Should B-CU tighten its belt and cut expenses to deal with this crisis? Hell no!
According to the Daytona Beach News-Journal, salaries jumped from $41.5 million to $49.2 million in just one year.
Here are the details, quoted verbatim from the Daytona Beach News-Journal article:
- Salaries at the school jumped nearly $8 million, from $41.5 million to $49.2 million, accounting for a large chunk of the increased expenses.
- The school's top leadership took away a combined $2.69 million in compensation--an average of $207,000 for each of the 13 [executive] employees. The previous year, its leadership took in $1.4 million, an average of $175,000 for only eight top executives.

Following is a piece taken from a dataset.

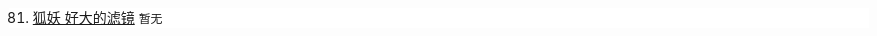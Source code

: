 81. [狐妖 好大的滤镜](https://m.weibo.cn/search?containerid=100103type%3D1%26t%3D10%26q%3D%E7%8B%90%E5%A6%96+%E5%A5%BD%E5%A4%A7%E7%9A%84%E6%BB%A4%E9%95%9C&stream_entry_id=31&isnewpage=1&extparam=seat%3D1%26cate%3D5001%26flag%3D2%26stream_entry_id%3D31%26lcate%3D5001%26dgr%3D0%26pos%3D15%26band_rank%3D16%26filter_type%3Drealtimehot%26q%3D%25E7%258B%2590%25E5%25A6%2596%2520%25E5%25A5%25BD%25E5%25A4%25A7%25E7%259A%2584%25E6%25BB%25A4%25E9%2595%259C%26c_type%3D31%26realpos%3D16%26display_time%3D1716506446%26pre_seqid%3D171650644648201143584) `暂无` 

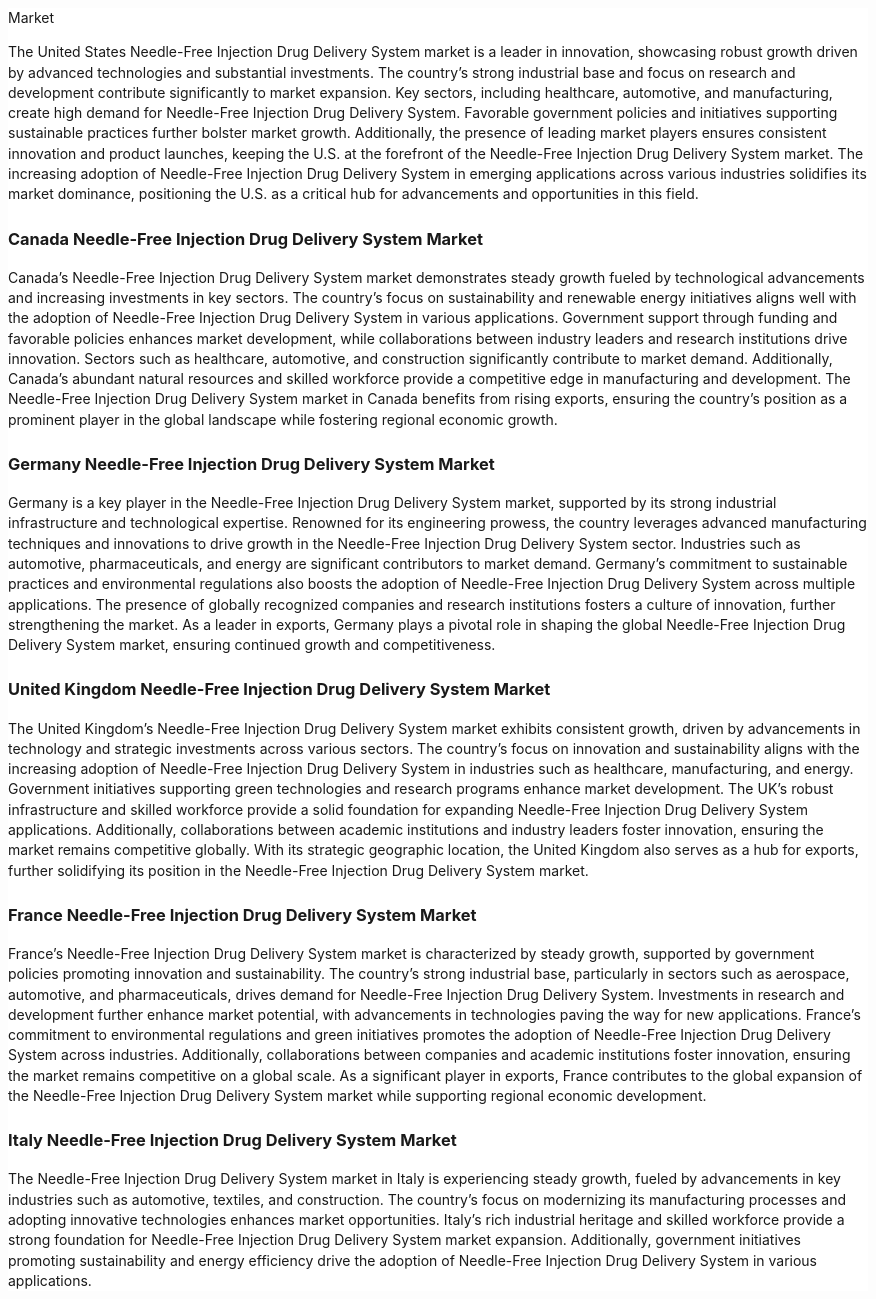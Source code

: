 Market</h3><p>The United States Needle-Free Injection Drug Delivery System market is a leader in innovation, showcasing robust growth driven by advanced technologies and substantial investments. The country&rsquo;s strong industrial base and focus on research and development contribute significantly to market expansion. Key sectors, including healthcare, automotive, and manufacturing, create high demand for Needle-Free Injection Drug Delivery System. Favorable government policies and initiatives supporting sustainable practices further bolster market growth. Additionally, the presence of leading market players ensures consistent innovation and product launches, keeping the U.S. at the forefront of the Needle-Free Injection Drug Delivery System market. The increasing adoption of Needle-Free Injection Drug Delivery System in emerging applications across various industries solidifies its market dominance, positioning the U.S. as a critical hub for advancements and opportunities in this field.</p><h3>Canada Needle-Free Injection Drug Delivery System Market</h3><p>Canada&rsquo;s Needle-Free Injection Drug Delivery System market demonstrates steady growth fueled by technological advancements and increasing investments in key sectors. The country&rsquo;s focus on sustainability and renewable energy initiatives aligns well with the adoption of Needle-Free Injection Drug Delivery System in various applications. Government support through funding and favorable policies enhances market development, while collaborations between industry leaders and research institutions drive innovation. Sectors such as healthcare, automotive, and construction significantly contribute to market demand. Additionally, Canada&rsquo;s abundant natural resources and skilled workforce provide a competitive edge in manufacturing and development. The Needle-Free Injection Drug Delivery System market in Canada benefits from rising exports, ensuring the country&rsquo;s position as a prominent player in the global landscape while fostering regional economic growth.</p><h3>Germany Needle-Free Injection Drug Delivery System Market</h3><p>Germany is a key player in the Needle-Free Injection Drug Delivery System market, supported by its strong industrial infrastructure and technological expertise. Renowned for its engineering prowess, the country leverages advanced manufacturing techniques and innovations to drive growth in the Needle-Free Injection Drug Delivery System sector. Industries such as automotive, pharmaceuticals, and energy are significant contributors to market demand. Germany&rsquo;s commitment to sustainable practices and environmental regulations also boosts the adoption of Needle-Free Injection Drug Delivery System across multiple applications. The presence of globally recognized companies and research institutions fosters a culture of innovation, further strengthening the market. As a leader in exports, Germany plays a pivotal role in shaping the global Needle-Free Injection Drug Delivery System market, ensuring continued growth and competitiveness.</p><h3>United Kingdom Needle-Free Injection Drug Delivery System Market</h3><p>The United Kingdom&rsquo;s Needle-Free Injection Drug Delivery System market exhibits consistent growth, driven by advancements in technology and strategic investments across various sectors. The country&rsquo;s focus on innovation and sustainability aligns with the increasing adoption of Needle-Free Injection Drug Delivery System in industries such as healthcare, manufacturing, and energy. Government initiatives supporting green technologies and research programs enhance market development. The UK&rsquo;s robust infrastructure and skilled workforce provide a solid foundation for expanding Needle-Free Injection Drug Delivery System applications. Additionally, collaborations between academic institutions and industry leaders foster innovation, ensuring the market remains competitive globally. With its strategic geographic location, the United Kingdom also serves as a hub for exports, further solidifying its position in the Needle-Free Injection Drug Delivery System market.</p><h3>France Needle-Free Injection Drug Delivery System Market</h3><p>France&rsquo;s Needle-Free Injection Drug Delivery System market is characterized by steady growth, supported by government policies promoting innovation and sustainability. The country&rsquo;s strong industrial base, particularly in sectors such as aerospace, automotive, and pharmaceuticals, drives demand for Needle-Free Injection Drug Delivery System. Investments in research and development further enhance market potential, with advancements in technologies paving the way for new applications. France&rsquo;s commitment to environmental regulations and green initiatives promotes the adoption of Needle-Free Injection Drug Delivery System across industries. Additionally, collaborations between companies and academic institutions foster innovation, ensuring the market remains competitive on a global scale. As a significant player in exports, France contributes to the global expansion of the Needle-Free Injection Drug Delivery System market while supporting regional economic development.</p><h3>Italy Needle-Free Injection Drug Delivery System Market</h3><p>The Needle-Free Injection Drug Delivery System market in Italy is experiencing steady growth, fueled by advancements in key industries such as automotive, textiles, and construction. The country&rsquo;s focus on modernizing its manufacturing processes and adopting innovative technologies enhances market opportunities. Italy&rsquo;s rich industrial heritage and skilled workforce provide a strong foundation for Needle-Free Injection Drug Delivery System market expansion. Additionally, government initiatives promoting sustainability and energy efficiency drive the adoption of Needle-Free Injection Drug Delivery System in various applications.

- While his base pay was lowered, [President Edison] Jackson received a raise of $40,000 when additional compensation was factored in, giving him a total salary of nearly $410,000.
- Fifty employees were paid at least $100,000, up from only eight in the previous year.
And there's more. B-CU borrowed $7 million from its endowment funds, about 13 percent of the total. Five million dollars of that amount was to pay--you guessed it--administrative expenses. Meanwhile, its investments suffered a 11 percent loss, even though the stock market was going up.
In short, it appears that B-CU's senior administrators are giving themselves raises while the school's budget deficit spirals out of control.
You may remember that Bethune-Cookman made the news recently when many of its students turned their backs on Secretary of Education Betsy DeVos and booed her when she spoke at the university's spring graduation exercise.
Isn't it remarkable how college students turn their anger on external parties instead of examining the competence of their own institution's leadership? Most of Bethune-Cookman's students have taken out student loans to finance their studies at a university that apparently does not know how to manage its own financial affairs. B-CU's students booed the wrong person at last spring's graduation exercises. They should have been booing President Edison Jackson.
Erica L Green. Bethune-Cookman Graduates Greet Betsy DeVos with Turned Backs. New York Times, May 10, 2017.
Scott Jaschick. Large, Growing Losses at Bethune-Cookman. Inside Higher Ed, June 26, 2017.
Seth Robbins. Tax documents show B-CU losses mounting to $17.88 million. Daytona Beach News-Journal, June 24, 2017.
Valerie Straus. Booing students at Betsy DeVos's commencement speech told to shut up or get diplomas sent in mail. Washington Post, May 10, 2017.